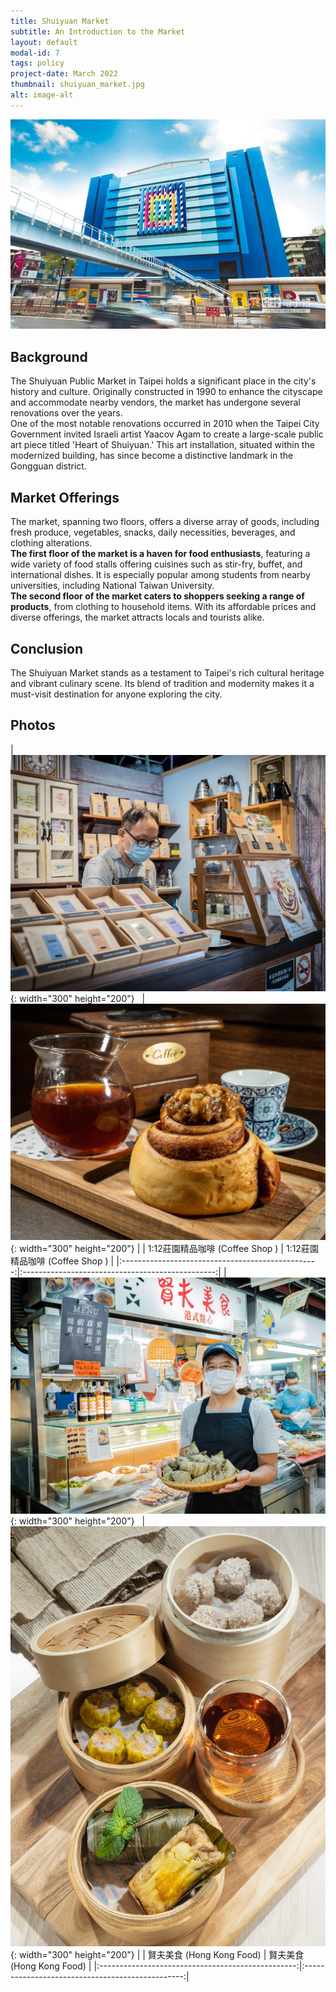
 ```yaml
---
title: Shuiyuan Market
subtitle: An Introduction to the Market
layout: default
modal-id: 7
tags: policy
project-date: March 2022
thumbnail: shuiyuan_market.jpg
alt: image-alt
---
```


![Shuiyuan Market](img/portfolio/shuiyuan_market.jpg)

## Background

The Shuiyuan Public Market in Taipei holds a significant place in the city's history and culture. Originally constructed in 1990 to enhance the cityscape and accommodate nearby vendors, the market has undergone several renovations over the years.  
One of the most notable renovations occurred in 2010 when the Taipei City Government invited Israeli artist Yaacov Agam to create a large-scale public art piece titled 'Heart of Shuiyuan.' This art installation, situated within the modernized building, has since become a distinctive landmark in the Gongguan district.


## Market Offerings

The market, spanning two floors, offers a diverse array of goods, including fresh produce, vegetables, snacks, daily necessities, beverages, and clothing alterations.  
**The first floor of the market is a haven for food enthusiasts**, featuring a wide variety of food stalls offering cuisines such as stir-fry, buffet, and international dishes. It is especially popular among students from nearby universities, including National Taiwan University.  
**The second floor of the market caters to shoppers seeking a range of products**, from clothing to household items. With its affordable prices and diverse offerings, the market attracts locals and tourists alike.


## Conclusion

The Shuiyuan Market stands as a testament to Taipei's rich cultural heritage and vibrant culinary scene. Its blend of tradition and modernity makes it a must-visit destination for anyone exploring the city.


## Photos

| ![Shuiyuan Market](img/portfolio/coffee_shop.jpg){: width="300" height="200"} &nbsp; | &nbsp; ![Shuiyuan Market](img/portfolio/coffee2.jpg){: width="300" height="200"}    |
|          1:12莊園精品咖啡 (Coffee Shop )           |          1:12莊園精品咖啡 (Coffee Shop )          |
|:-------------------------------------------------:|:------------------------------------------------:|
| ![Shuiyuan Market](img/portfolio/hongkong1.jpg){: width="300" height="200"} &nbsp; | &nbsp; ![Shuiyuan Market](img/portfolio/hongkong2.jpg){: width="300" height="200"}  |
|              賢夫美食 (Hong Kong Food)             |              賢夫美食 (Hong Kong Food)            |
|:-------------------------------------------------:|:------------------------------------------------:|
● ● ● ●
### Problem details:
Scan the data, and report each line that uses the word "including".

### Exercise answer:
The market, spanning two floors, offers a diverse array of goods, including fresh produce, vegetables, snacks, daily necessities, beverages, and clothing alterations.  
**The first floor of the market is a haven for food enthusiasts**, featuring a wide variety of food stalls offering cuisines such as stir-fry, buffet, and international dishes. It is especially popular among students from nearby universities, including National Taiwan University.  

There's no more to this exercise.